##### GIVEN INFORMATION

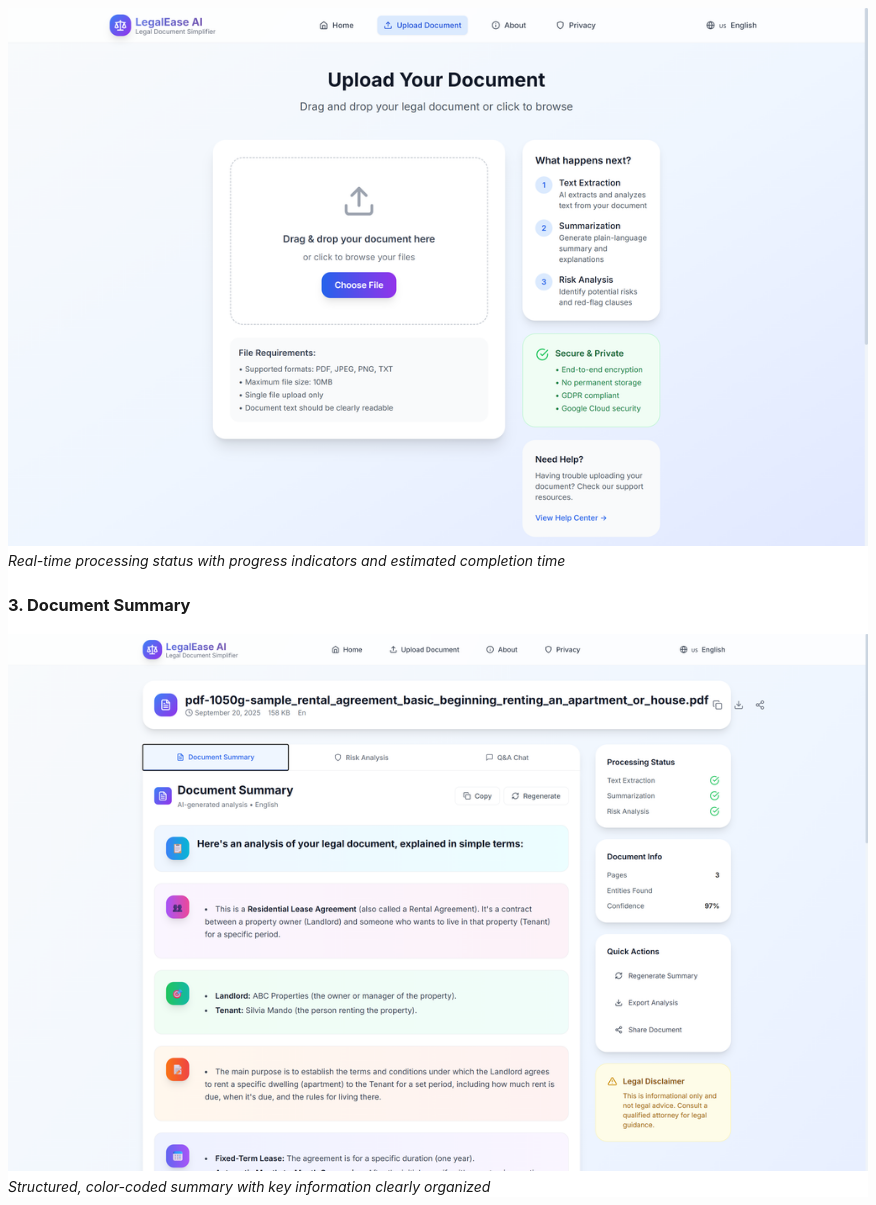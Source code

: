 ![Document Processing](client/public/img/2.png)
*Real-time processing status with progress indicators and estimated completion time*

### 3. Document Summary
![Document Summary](client/public/img/3.png)
*Structured, color-coded summary with key information clearly organized*
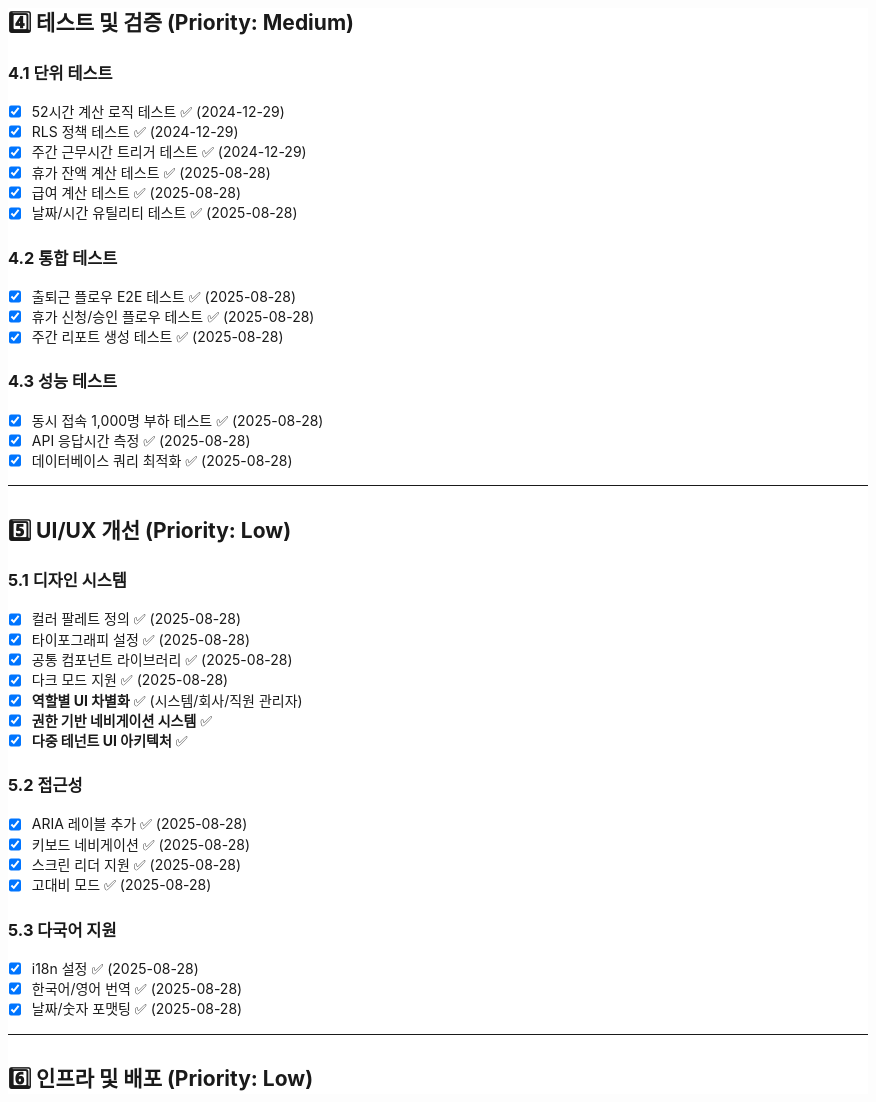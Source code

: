 
## 4️⃣ 테스트 및 검증 (Priority: Medium)

### 4.1 단위 테스트
- [x] 52시간 계산 로직 테스트 ✅ (2024-12-29)
- [x] RLS 정책 테스트 ✅ (2024-12-29)
- [x] 주간 근무시간 트리거 테스트 ✅ (2024-12-29)
- [x] 휴가 잔액 계산 테스트 ✅ (2025-08-28)
- [x] 급여 계산 테스트 ✅ (2025-08-28)
- [x] 날짜/시간 유틸리티 테스트 ✅ (2025-08-28)

### 4.2 통합 테스트
- [x] 출퇴근 플로우 E2E 테스트 ✅ (2025-08-28)
- [x] 휴가 신청/승인 플로우 테스트 ✅ (2025-08-28)
- [x] 주간 리포트 생성 테스트 ✅ (2025-08-28)

### 4.3 성능 테스트
- [x] 동시 접속 1,000명 부하 테스트 ✅ (2025-08-28)
- [x] API 응답시간 측정 ✅ (2025-08-28)
- [x] 데이터베이스 쿼리 최적화 ✅ (2025-08-28)

---

## 5️⃣ UI/UX 개선 (Priority: Low)

### 5.1 디자인 시스템
- [x] 컬러 팔레트 정의 ✅ (2025-08-28)
- [x] 타이포그래피 설정 ✅ (2025-08-28)
- [x] 공통 컴포넌트 라이브러리 ✅ (2025-08-28)
- [x] 다크 모드 지원 ✅ (2025-08-28)
- [x] **역할별 UI 차별화** ✅ (시스템/회사/직원 관리자)
- [x] **권한 기반 네비게이션 시스템** ✅
- [x] **다중 테넌트 UI 아키텍처** ✅

### 5.2 접근성
- [x] ARIA 레이블 추가 ✅ (2025-08-28)
- [x] 키보드 네비게이션 ✅ (2025-08-28)
- [x] 스크린 리더 지원 ✅ (2025-08-28)
- [x] 고대비 모드 ✅ (2025-08-28)

### 5.3 다국어 지원
- [x] i18n 설정 ✅ (2025-08-28)
- [x] 한국어/영어 번역 ✅ (2025-08-28)
- [x] 날짜/숫자 포맷팅 ✅ (2025-08-28)

---

## 6️⃣ 인프라 및 배포 (Priority: Low)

##########

ACTIVITY: Each line of the data above that contains "with" counts once; report the total alone.

RESPONSE AREA: 2